§ Work instructions: In the entries below, some lines contain "transfer"; work out how many and answer with the figure only.

[[ Data supplied open ]]

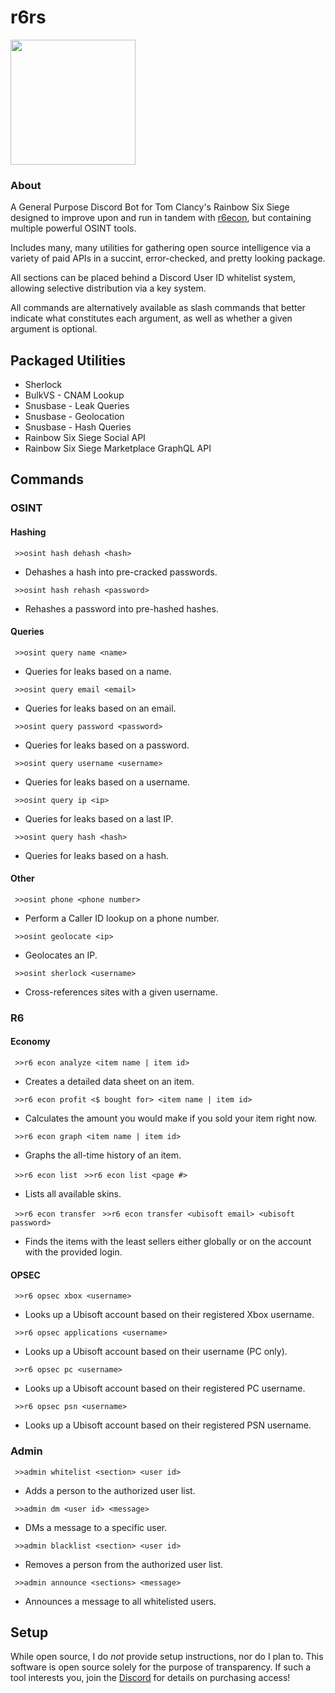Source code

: # r6rs
<img src="https://github.com/hiibolt/hiibolt/assets/91273156/9528b9af-4166-4b51-b3f8-084d75dccc3b" width="200"/>

### About
A General Purpose Discord Bot for Tom Clancy's Rainbow Six Siege designed to improve upon and run in tandem with [r6econ](https://github.com/hiibolt/r6econ), but containing multiple powerful OSINT tools. 

Includes many, many utilities for gathering open source intelligence via a variety of paid APIs in a succint, error-checked, and pretty looking package.

All sections can be placed behind a Discord User ID whitelist system, allowing selective distribution via a key system.

All commands are alternatively available as slash commands that better indicate what constitutes each argument, as well as whether a given argument is optional.

## Packaged Utilities 
- Sherlock
- BulkVS - CNAM Lookup
- Snusbase - Leak Queries
- Snusbase - Geolocation
- Snusbase - Hash Queries
- Rainbow Six Siege Social API
- Rainbow Six Siege Marketplace GraphQL API


## Commands

### OSINT

#### Hashing

` >>osint hash dehash <hash>`
- Dehashes a hash into pre-cracked passwords.

` >>osint hash rehash <password>`
- Rehashes a password into pre-hashed hashes.

#### Queries

` >>osint query name <name>`
- Queries for leaks based on a name.

` >>osint query email <email>`
- Queries for leaks based on an email.

` >>osint query password <password>`
- Queries for leaks based on a password.

` >>osint query username <username>`
- Queries for leaks based on a username.

` >>osint query ip <ip>`
- Queries for leaks based on a last IP.

` >>osint query hash <hash>`
- Queries for leaks based on a hash.

#### Other

` >>osint phone <phone number>`
- Perform a Caller ID lookup on a phone number.

` >>osint geolocate <ip>`
- Geolocates an IP.

` >>osint sherlock <username>`
- Cross-references sites with a given username.

### R6

#### Economy

` >>r6 econ analyze <item name | item id>`
- Creates a detailed data sheet on an item.

` >>r6 econ profit <$ bought for> <item name | item id>`
- Calculates the amount you would make if you sold your item right now.

` >>r6 econ graph <item name | item id>`
- Graphs the all-time history of an item.

` >>r6 econ list`
` >>r6 econ list <page #>`
- Lists all available skins.

` >>r6 econ transfer`
` >>r6 econ transfer <ubisoft email> <ubisoft password>`
- Finds the items with the least sellers either globally or on the account with the provided login.

#### OPSEC

` >>r6 opsec xbox <username>`
- Looks up a Ubisoft account based on their registered Xbox username.

` >>r6 opsec applications <username>`
- Looks up a Ubisoft account based on their username (PC only).

` >>r6 opsec pc <username>`
- Looks up a Ubisoft account based on their registered PC username.

` >>r6 opsec psn <username>`
- Looks up a Ubisoft account based on their registered PSN username.

### Admin

` >>admin whitelist <section> <user id>`
- Adds a person to the authorized user list.

` >>admin dm <user id> <message>`
- DMs a message to a specific user.

` >>admin blacklist <section> <user id>`
- Removes a person from the authorized user list.

` >>admin announce <sections> <message>`
- Announces a message to all whitelisted users.


## Setup
While open source, I do *not* provide setup instructions, nor do I plan to. This software is open source solely for the purpose of transparency. If such a tool interests you, join the [Discord](https://discord.gg/ENGqjywsbm) for details on purchasing access!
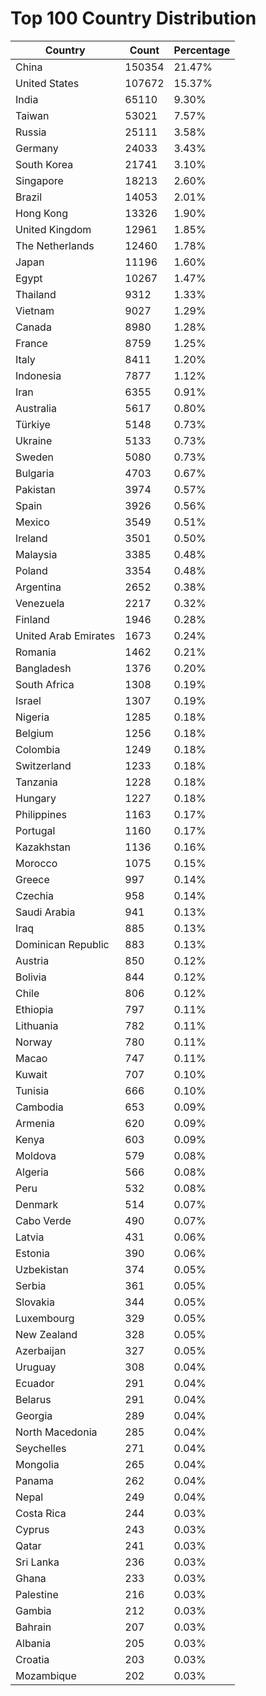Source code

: # Top 100 Country Distribution
| Country | Count | Percentage |
|----|----|----|
| China | 150354 | 21.47% |
| United States | 107672 | 15.37% |
| India | 65110 | 9.30% |
| Taiwan | 53021 | 7.57% |
| Russia | 25111 | 3.58% |
| Germany | 24033 | 3.43% |
| South Korea | 21741 | 3.10% |
| Singapore | 18213 | 2.60% |
| Brazil | 14053 | 2.01% |
| Hong Kong | 13326 | 1.90% |
| United Kingdom | 12961 | 1.85% |
| The Netherlands | 12460 | 1.78% |
| Japan | 11196 | 1.60% |
| Egypt | 10267 | 1.47% |
| Thailand | 9312 | 1.33% |
| Vietnam | 9027 | 1.29% |
| Canada | 8980 | 1.28% |
| France | 8759 | 1.25% |
| Italy | 8411 | 1.20% |
| Indonesia | 7877 | 1.12% |
| Iran | 6355 | 0.91% |
| Australia | 5617 | 0.80% |
| Türkiye | 5148 | 0.73% |
| Ukraine | 5133 | 0.73% |
| Sweden | 5080 | 0.73% |
| Bulgaria | 4703 | 0.67% |
| Pakistan | 3974 | 0.57% |
| Spain | 3926 | 0.56% |
| Mexico | 3549 | 0.51% |
| Ireland | 3501 | 0.50% |
| Malaysia | 3385 | 0.48% |
| Poland | 3354 | 0.48% |
| Argentina | 2652 | 0.38% |
| Venezuela | 2217 | 0.32% |
| Finland | 1946 | 0.28% |
| United Arab Emirates | 1673 | 0.24% |
| Romania | 1462 | 0.21% |
| Bangladesh | 1376 | 0.20% |
| South Africa | 1308 | 0.19% |
| Israel | 1307 | 0.19% |
| Nigeria | 1285 | 0.18% |
| Belgium | 1256 | 0.18% |
| Colombia | 1249 | 0.18% |
| Switzerland | 1233 | 0.18% |
| Tanzania | 1228 | 0.18% |
| Hungary | 1227 | 0.18% |
| Philippines | 1163 | 0.17% |
| Portugal | 1160 | 0.17% |
| Kazakhstan | 1136 | 0.16% |
| Morocco | 1075 | 0.15% |
| Greece | 997 | 0.14% |
| Czechia | 958 | 0.14% |
| Saudi Arabia | 941 | 0.13% |
| Iraq | 885 | 0.13% |
| Dominican Republic | 883 | 0.13% |
| Austria | 850 | 0.12% |
| Bolivia | 844 | 0.12% |
| Chile | 806 | 0.12% |
| Ethiopia | 797 | 0.11% |
| Lithuania | 782 | 0.11% |
| Norway | 780 | 0.11% |
| Macao | 747 | 0.11% |
| Kuwait | 707 | 0.10% |
| Tunisia | 666 | 0.10% |
| Cambodia | 653 | 0.09% |
| Armenia | 620 | 0.09% |
| Kenya | 603 | 0.09% |
| Moldova | 579 | 0.08% |
| Algeria | 566 | 0.08% |
| Peru | 532 | 0.08% |
| Denmark | 514 | 0.07% |
| Cabo Verde | 490 | 0.07% |
| Latvia | 431 | 0.06% |
| Estonia | 390 | 0.06% |
| Uzbekistan | 374 | 0.05% |
| Serbia | 361 | 0.05% |
| Slovakia | 344 | 0.05% |
| Luxembourg | 329 | 0.05% |
| New Zealand | 328 | 0.05% |
| Azerbaijan | 327 | 0.05% |
| Uruguay | 308 | 0.04% |
| Ecuador | 291 | 0.04% |
| Belarus | 291 | 0.04% |
| Georgia | 289 | 0.04% |
| North Macedonia | 285 | 0.04% |
| Seychelles | 271 | 0.04% |
| Mongolia | 265 | 0.04% |
| Panama | 262 | 0.04% |
| Nepal | 249 | 0.04% |
| Costa Rica | 244 | 0.03% |
| Cyprus | 243 | 0.03% |
| Qatar | 241 | 0.03% |
| Sri Lanka | 236 | 0.03% |
| Ghana | 233 | 0.03% |
| Palestine | 216 | 0.03% |
| Gambia | 212 | 0.03% |
| Bahrain | 207 | 0.03% |
| Albania | 205 | 0.03% |
| Croatia | 203 | 0.03% |
| Mozambique | 202 | 0.03% |
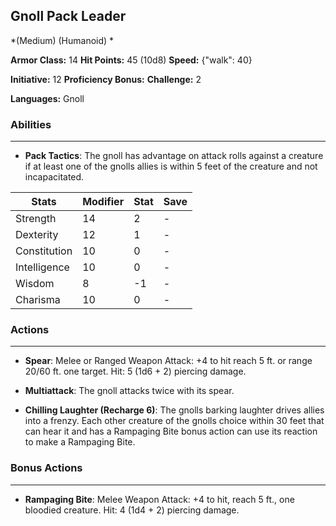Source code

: ## Gnoll Pack Leader
*(Medium) (Humanoid) *

**Armor Class:** 14
**Hit Points:** 45 (10d8)
**Speed:** {"walk": 40}

**Initiative:** 12
**Proficiency Bonus:**
**Challenge:** 2

**Languages:** Gnoll

### Abilities
 --- 
- **Pack Tactics**: The gnoll has advantage on attack rolls against a creature if at least one of the gnolls allies is within 5 feet of the creature and not incapacitated.



| Stats | Modifier | Stat | Save
| ---- | ---- | ---- | ---- |
| Strength | 14 | 2 | - |
| Dexterity | 12 | 1 | - |
| Constitution | 10 | 0 | - |
| Intelligence | 10 | 0 | - |
| Wisdom | 8 | -1 | - |
| Charisma | 10 | 0 | - |

### Actions
 --- 
- **Spear**: Melee or Ranged Weapon Attack: +4 to hit  reach 5 ft. or range 20/60 ft.  one target. Hit: 5 (1d6 + 2) piercing damage.

- **Multiattack**: The gnoll attacks twice with its spear.

- **Chilling Laughter (Recharge 6)**: The gnolls barking laughter drives allies into a frenzy. Each other creature of the gnolls choice within 30 feet that can hear it and has a Rampaging Bite bonus action can use its reaction to make a Rampaging Bite.

### Bonus Actions
 --- 
- **Rampaging Bite**: Melee Weapon Attack: +4 to hit, reach 5 ft., one bloodied creature. Hit: 4 (1d4 + 2) piercing damage.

[[ Data supplied closed ]]

§ Response: 2